**YOUR ASSIGNMENT**
Would you return, word for word, the lines of the data below from the line with "could increase efficiency" through the line with "Python visualization and", and no others?

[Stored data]
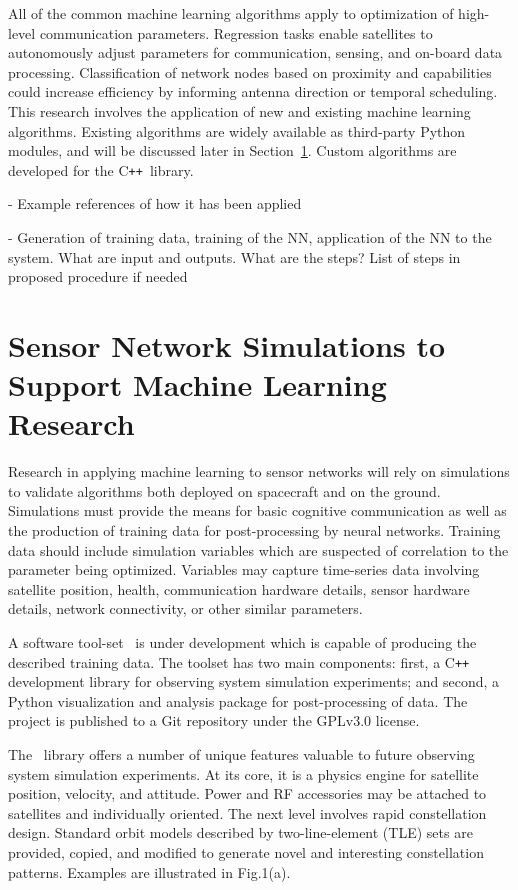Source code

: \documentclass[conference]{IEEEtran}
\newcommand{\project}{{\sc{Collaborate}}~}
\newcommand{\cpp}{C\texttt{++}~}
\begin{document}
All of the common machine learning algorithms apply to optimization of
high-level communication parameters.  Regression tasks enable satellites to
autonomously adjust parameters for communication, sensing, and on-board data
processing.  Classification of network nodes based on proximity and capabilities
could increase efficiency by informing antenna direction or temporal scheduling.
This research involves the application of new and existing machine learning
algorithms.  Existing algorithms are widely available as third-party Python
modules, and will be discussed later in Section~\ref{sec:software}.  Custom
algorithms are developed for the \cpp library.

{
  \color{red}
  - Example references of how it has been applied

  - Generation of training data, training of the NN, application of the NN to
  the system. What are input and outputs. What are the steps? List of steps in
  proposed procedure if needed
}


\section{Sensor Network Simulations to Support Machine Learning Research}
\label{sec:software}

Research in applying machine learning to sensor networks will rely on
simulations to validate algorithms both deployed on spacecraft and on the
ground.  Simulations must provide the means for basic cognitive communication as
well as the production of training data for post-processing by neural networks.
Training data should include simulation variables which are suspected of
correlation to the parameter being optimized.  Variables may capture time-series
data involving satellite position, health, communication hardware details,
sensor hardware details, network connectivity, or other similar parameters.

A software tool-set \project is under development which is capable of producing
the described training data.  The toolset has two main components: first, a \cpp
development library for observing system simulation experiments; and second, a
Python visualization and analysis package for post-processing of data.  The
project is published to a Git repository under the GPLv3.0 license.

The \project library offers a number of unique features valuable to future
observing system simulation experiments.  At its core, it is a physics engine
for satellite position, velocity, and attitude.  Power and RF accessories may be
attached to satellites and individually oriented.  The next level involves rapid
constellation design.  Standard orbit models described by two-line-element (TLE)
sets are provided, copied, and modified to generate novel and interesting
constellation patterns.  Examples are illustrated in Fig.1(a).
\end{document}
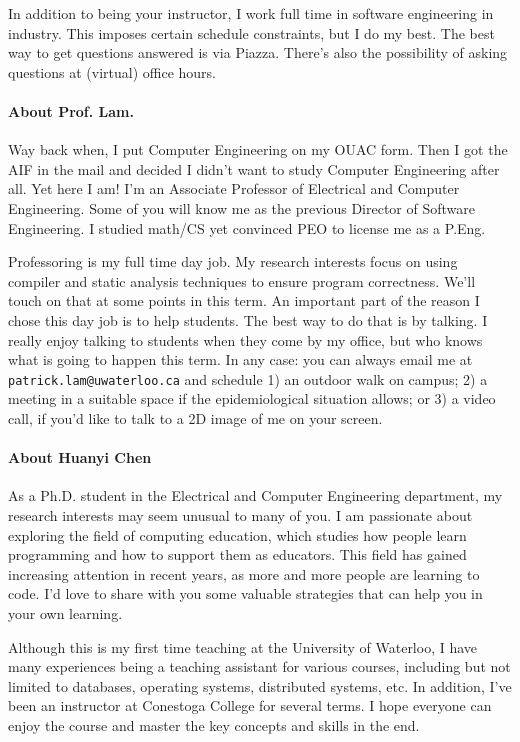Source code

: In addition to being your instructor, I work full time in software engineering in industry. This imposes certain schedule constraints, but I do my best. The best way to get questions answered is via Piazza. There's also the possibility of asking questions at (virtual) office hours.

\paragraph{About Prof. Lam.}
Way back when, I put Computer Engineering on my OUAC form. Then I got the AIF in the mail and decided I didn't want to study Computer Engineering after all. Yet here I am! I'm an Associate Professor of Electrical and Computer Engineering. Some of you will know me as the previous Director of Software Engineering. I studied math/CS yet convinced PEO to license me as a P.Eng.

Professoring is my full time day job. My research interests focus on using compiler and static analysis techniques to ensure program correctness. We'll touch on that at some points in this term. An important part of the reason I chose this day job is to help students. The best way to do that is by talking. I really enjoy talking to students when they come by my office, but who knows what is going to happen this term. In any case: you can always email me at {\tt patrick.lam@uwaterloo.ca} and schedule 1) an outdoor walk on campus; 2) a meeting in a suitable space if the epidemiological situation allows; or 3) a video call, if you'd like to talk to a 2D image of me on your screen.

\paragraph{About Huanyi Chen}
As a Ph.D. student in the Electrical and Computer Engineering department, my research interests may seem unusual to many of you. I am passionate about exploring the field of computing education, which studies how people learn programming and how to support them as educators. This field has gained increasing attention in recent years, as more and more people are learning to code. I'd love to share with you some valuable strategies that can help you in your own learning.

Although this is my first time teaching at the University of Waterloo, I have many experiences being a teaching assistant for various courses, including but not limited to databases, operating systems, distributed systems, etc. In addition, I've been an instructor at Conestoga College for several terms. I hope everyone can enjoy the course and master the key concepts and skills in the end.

**TASK RESPONSE**
could increase efficiency by informing antenna direction or temporal scheduling.
This research involves the application of new and existing machine learning
algorithms.  Existing algorithms are widely available as third-party Python
modules, and will be discussed later in Section~\ref{sec:software}.  Custom
algorithms are developed for the \cpp library.

{
  \color{red}
  - Example references of how it has been applied

  - Generation of training data, training of the NN, application of the NN to
  the system. What are input and outputs. What are the steps? List of steps in
  proposed procedure if needed
}


\section{Sensor Network Simulations to Support Machine Learning Research}
\label{sec:software}

Research in applying machine learning to sensor networks will rely on
simulations to validate algorithms both deployed on spacecraft and on the
ground.  Simulations must provide the means for basic cognitive communication as
well as the production of training data for post-processing by neural networks.
Training data should include simulation variables which are suspected of
correlation to the parameter being optimized.  Variables may capture time-series
data involving satellite position, health, communication hardware details,
sensor hardware details, network connectivity, or other similar parameters.

A software tool-set \project is under development which is capable of producing
the described training data.  The toolset has two main components: first, a \cpp
development library for observing system simulation experiments; and second, a
Python visualization and analysis package for post-processing of data.  The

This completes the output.